Solange Helmut Kohl als Mitglied der CDU/CSU-Fraktion im Bundestag sitzen wird, solange wird die Union gehemmt sein und unglaubwürdig. Wenn sie eine härtere Gangart gegen Gesetzesbrecher fordert, wird sie Hohn ernten. Ausgerechnet Christdemokraten, die seit jeher für Recht und Ordnung eintreten, dulden in ihren Reihen einen Volksvertreter, dem das Gewissen gebietet, Recht zu brechen. Das ist Gift für die CDU und eine viel größere Gefahr als die der Spaltung.

Kohl müsste sein Mandat als Abgeordneter niederlegen, wie das ein Ehrenmann tut, der sich für das Gewissen entscheidet und gegen das Gesetz. In der Tat ist das eine Frage der Ehre: dass ein stolzer Bürger seine politischen Ämter aufgibt, sobald er nicht mehr anders kann oder will, als in der Illegalität zu verharren.

Das war laut Kohl nur ein "Fehler". Er ist nicht einmal bereit, den zu beheben. Die Spender nennt er nicht. Und auch sonst erschwert er die Arbeit derer, die sich im Auftrag von Justiz, Bundestag oder CDU um Klarsicht mühen. Seine Helfer Horst Weyrauch, Hans Terlinden und Uwe Lüthje - die drei bindet, soweit man weiß, kein Ehrenwort - hat Kohl nicht ermuntert, sich ehrlich zu machen und wenigstens das zu offenbaren, was sie offenbaren können, ohne sich selbst zu belasten. Kohl hält das Maul, statt sich ans Gesetz zu halten.

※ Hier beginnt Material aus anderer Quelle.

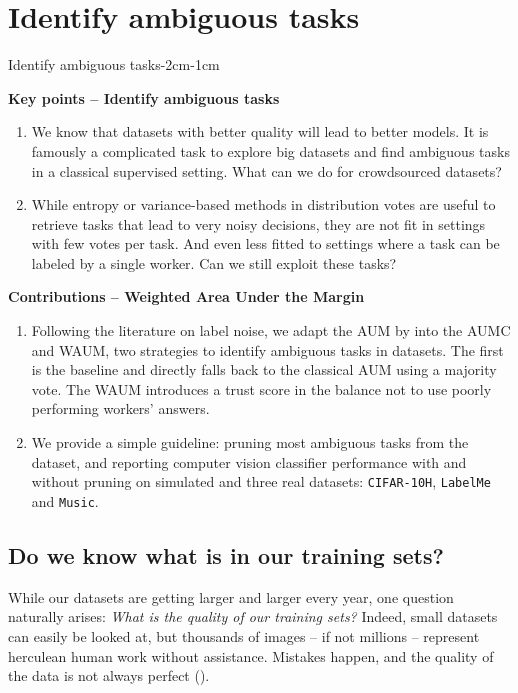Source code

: \chapter{Identify ambiguous tasks}
\label{chap:waum}

\enlargethispage{3\baselineskip}

\begin{keypointstwomargins}{Identify ambiguous tasks}{-2cm}{-1cm}

        \textbf{Key points -- Identify ambiguous tasks}
        \begin{enumerate}[leftmargin=*]
        \item We know that datasets with better quality will lead to better models. It is famously a complicated task to explore big datasets and find ambiguous tasks in a classical supervised setting. What can we do for crowdsourced datasets?
        \item While entropy or variance-based methods in distribution votes are useful to retrieve tasks that lead to very noisy decisions, they are not fit in settings with few votes per task. And even less fitted to settings where a task can be labeled by a single worker. Can we still exploit these tasks?
        \end{enumerate}

        \textbf{Contributions -- Weighted Area Under the Margin}
        \begin{enumerate}[leftmargin=*,start=3]
        \item Following the literature on label noise, we adapt the AUM by \citet{pleiss_identifying_2020} into the AUMC and WAUM, two strategies to identify ambiguous tasks in datasets. The first is the baseline and directly falls back to the classical AUM using a majority vote. The WAUM introduces a trust score in the balance not to use poorly performing workers' answers.
        \item We provide a simple guideline: pruning most ambiguous tasks from the dataset, and reporting computer vision classifier performance with and without pruning on simulated and three real datasets: \texttt{CIFAR-10H}, \texttt{LabelMe} and \texttt{Music}.
        \end{enumerate}

\end{keypointstwomargins}

\section{Do we know what is in our training sets?}
While our datasets are getting larger and larger every year, one question naturally arises: \emph{What is the quality of our training sets?}
Indeed, small datasets can easily be looked at, but thousands of images -- if not millions -- represent herculean human work without assistance.
Mistakes happen, and the quality of the data is not always perfect ().

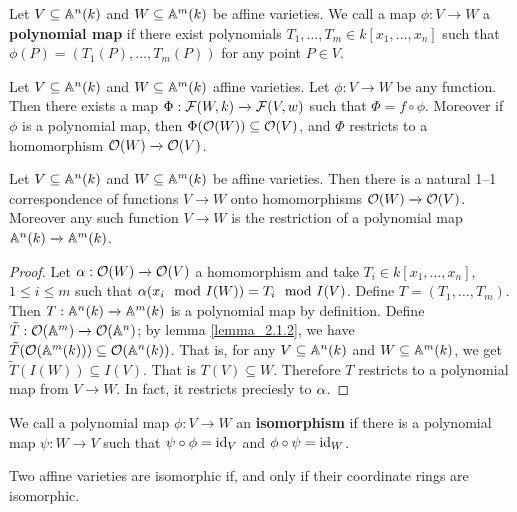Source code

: \begin{definition}
  Let $V \subseteq \mathbb{A}^n(k)$ and $W \subseteq \mathbb{A}^m(k)$ be affine varieties. We
  call a map $\phi:V \xrightarrow{} W$ a \textbf{polynomial map} if there exist
  polynomials $T_1, \dots, T_m \in k[x_1, \dots, x_n]$ such that
  $\phi(P)=(T_1(P), \dots, T_m(P))$ for any point $P \in V$.
\end{definition}

\begin{lemma}\label{lemma_2.1.2}
  Let $V \subseteq \mathbb{A}^n(k)$ and $W \subseteq \mathbb{A}^m(k)$ affine varieties. Let
  $\phi:V \xrightarrow{} W$ be any function. Then there exists a map
  $\Phi:\mathcal{F}(W,k) \xrightarrow{} \mathcal{F}(V,w)$ such that $\Phi=f \circ \phi$.
  Moreover if $\phi$ is a polynomial map, then $\Phi(\mathcal{O}(W)) \subseteq
  \mathcal{O}(V)$, and $\Phi$ restricts to a homomorphism  $\mathcal{O}(W) \xrightarrow{}
  \mathcal{O}(V)$.
\end{lemma}

\begin{theorem}\label{theorem_2.1.3}
  Let $V \subseteq \mathbb{A}^n(k)$ and $W \subseteq \mathbb{A}^m(k)$ be affine varieties. Then
  there is a natural 1--1 correspondence of functions $V
  \xrightarrow{} W$ onto homomorphisms $\mathcal{O}(W) \xrightarrow{} \mathcal{O}(V)$.
  Moreover any such function $V \xrightarrow{} W$ is the restriction of a
  polynomial map $\mathbb{A}^n(k) \xrightarrow{} \mathbb{A}^m(k)$.
\end{theorem}
\begin{proof}
  Let $\alpha:\mathcal{O}(W) \xrightarrow{} \mathcal{O}(V)$ a homomorphism and take $T_i \in
  k[x_1, \dots, x_n]$, $1 \leq i \leq m$ such that $\alpha(x_i \mod{I(W)})=T_i
  \mod{I(V)}$. Define $T=(T_1, \dots, T_m)$. Then $T:\mathbb{A}^n(k) \xrightarrow{}
  \mathbb{A}^m(k)$ is a polynomial map by definition. Define $\tilde{T}:\mathcal{O}(\mathbb{A}^m)
  \xrightarrow{} \mathcal{O}(\mathbb{A}^n)$; by lemma \ref{lemma_2.1.2}, we have
  $\tilde{T}(\mathcal{O}(\mathbb{A}^m(k))) \subseteq \mathcal{O}(\mathbb{A}^n(k))$. That is, for any $V
  \subseteq \mathbb{A}^n(k)$ and $W \subseteq \mathbb{A}^m(k)$, we get $\tilde{T}(I(W)) \subseteq
  I(V)$. That is $T(V) \subseteq W$. Therefore $T$ restricts to a polynomial map from
  $V \xrightarrow{} W$. In fact, it restricts preciesly to $\alpha$.
\end{proof}

\begin{definition}
  We call a polynomial map $\phi:V \xrightarrow{} W$ an \textbf{isomorphism} if
  there is a polynomial map $\psi:W \xrightarrow{} V$ such that $\psi \circ
  \phi=\operatorname{id}_V$ and  $\phi \circ \psi=\operatorname{id}_W$.
\end{definition}

\begin{lemma}\label{lemma_2.1.4}
  Two affine varieties are isomorphic if, and only if their coordinate rings are
  isomorphic.
\end{lemma}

Trotzdem wünscht Parteichef Wolfgang Schäuble, dass der Staats- und Dunkelmann "in der Mitte der Union bleibt"; der Bundesvorstand denkt nicht mehr daran, gegen ihn zu klagen. Sie schonen Helmut Kohl - und fordern Schonung für die CDU: Bundestagspräsident Wolfgang Thierse dürfe, wenn er von Amts wegen Strafgelder erwirke, die Partei nicht ruinieren.

Wieder einmal das uralte Anspruchsdenken, als gehörten dieser Partei Staat und Staatsgelder. Die Christdemokraten bekunden genau das, wovon sie sich vorgeblich lösen wollten: die Arroganz der Macht, selbst dann noch, wenn die Macht verloren gegangen ist. Trotz aller Rechtsbrüche will die CDU den Hauptverantwortlichen Kohl nicht wirklich zur Rechenschaft ziehen, weil er nach wie vor viele Getreue hat. Doch erwartet sie, dass der Präsident des Bundestags die Partei so glimpflich wie möglich behandelt - im Namen der Demokratie. Etwa jener Demokratie, die Kohl vorlebt?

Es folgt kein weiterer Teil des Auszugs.